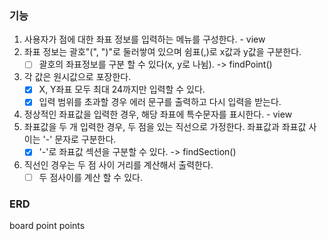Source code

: ### 기능

1. 사용자가 점에 대한 좌표 정보를 입력하는 메뉴를 구성한다. - view
2. 좌표 정보는 괄호"(", ")"로 둘러쌓여 있으며 쉼표(,)로 x값과 y값을 구분한다.
   - [ ] 괄호의 좌표정보를 구분 할 수 있다(x, y로 나뉨). -> findPoint()
     
3. 각 값은 원시값으로 포장한다.
    - [x] X, Y좌표 모두 최대 24까지만 입력할 수 있다. 
    - [x] 입력 범위를 초과할 경우 에러 문구를 출력하고 다시 입력을 받는다.
5. 정상적인 좌표값을 입력한 경우, 해당 좌표에 특수문자를 표시한다. - view
6. 좌표값을 두 개 입력한 경우, 두 점을 있는 직선으로 가정한다. 좌표값과 좌표값 사이는 '-' 문자로 구분한다.
   - [x] '-'로 좌표값 섹션을 구분할 수 있다. -> findSection()
7. 직선인 경우는 두 점 사이 거리를 계산해서 출력한다.
    - [ ] 두 점사이를 계산 할 수 있다.
    
### ERD

board
point
points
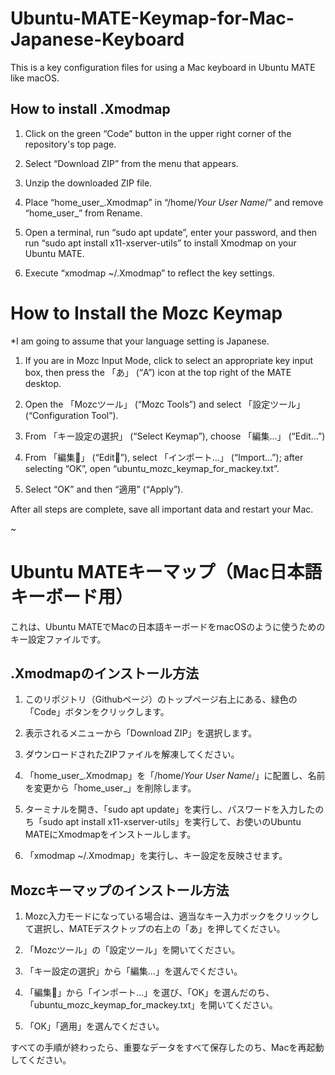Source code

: # Ubuntu-MATE-Keymap-for-Mac-Japanese-Keyboard

This is a key configuration files for using a Mac keyboard in Ubuntu MATE like macOS.

## How to install .Xmodmap

1. Click on the green “Code” button in the upper right corner of the repository's top page.

2. Select “Download ZIP” from the menu that appears.

3. Unzip the downloaded ZIP file.

4. Place “home_user_.Xmodmap” in “/home/*Your User Name*/” and remove “home_user_” from Rename.

5. Open a terminal, run “sudo apt update”, enter your password, and then run “sudo apt install x11-xserver-utils” to install Xmodmap on your Ubuntu MATE.

6. Execute “xmodmap ~/.Xmodmap” to reflect the key settings.

# How to Install the Mozc Keymap

*I am going to assume that your language setting is Japanese.

1. If you are in Mozc Input Mode, click to select an appropriate key input box, then press the 「あ」 (“A”) icon at the top right of the MATE desktop.

2. Open the 「Mozcツール」 (“Mozc Tools”) and select 「設定ツール」 (“Configuration Tool”).

3. From 「キー設定の選択」 (“Select Keymap”), choose 「編集...」 (“Edit...”)

4. From 「編集🔽」 (“Edit🔽”), select 「インポート...」 (“Import...”); after selecting “OK”, open “ubuntu_mozc_keymap_for_mackey.txt”.

5. Select “OK” and then “適用” (“Apply”).

After all steps are complete, save all important data and restart your Mac.

~

# Ubuntu MATEキーマップ（Mac日本語キーボード用）

これは、Ubuntu MATEでMacの日本語キーボードをmacOSのように使うためのキー設定ファイルです。

## .Xmodmapのインストール方法

1. このリポジトリ（Githubページ）のトップページ右上にある、緑色の「Code」ボタンをクリックします。

2. 表示されるメニューから「Download ZIP」を選択します。

3. ダウンロードされたZIPファイルを解凍してください。

4. 「home_user_.Xmodmap」を「/home/*Your User Name*/」に配置し、名前を変更から「home_user_」を削除します。

5. ターミナルを開き、「sudo apt update」を実行し、パスワードを入力したのち「sudo apt install x11-xserver-utils」を実行して、お使いのUbuntu MATEにXmodmapをインストールします。

6. 「xmodmap ~/.Xmodmap」を実行し、キー設定を反映させます。

## Mozcキーマップのインストール方法

1. Mozc入力モードになっている場合は、適当なキー入力ボックをクリックして選択し、MATEデスクトップの右上の「あ」を押してください。

2. 「Mozcツール」の「設定ツール」を開いてください。

3. 「キー設定の選択」から「編集...」を選んでください。

4. 「編集🔽」から「インポート...」を選び、「OK」を選んだのち、「ubuntu_mozc_keymap_for_mackey.txt」を開いてください。

5. 「OK」「適用」を選んでください。

すべての手順が終わったら、重要なデータをすべて保存したのち、Macを再起動してください。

● Task brief:
From the entries above, restate word for word the lines from the line containing "これは、Ubuntu MAT" to the line containing "3. ダウンロードされたZIPファイルを解凍してください。", both ends included, and nothing more.

● Response:
これは、Ubuntu MATEでMacの日本語キーボードをmacOSのように使うためのキー設定ファイルです。

## .Xmodmapのインストール方法

1. このリポジトリ（Githubページ）のトップページ右上にある、緑色の「Code」ボタンをクリックします。

2. 表示されるメニューから「Download ZIP」を選択します。

3. ダウンロードされたZIPファイルを解凍してください。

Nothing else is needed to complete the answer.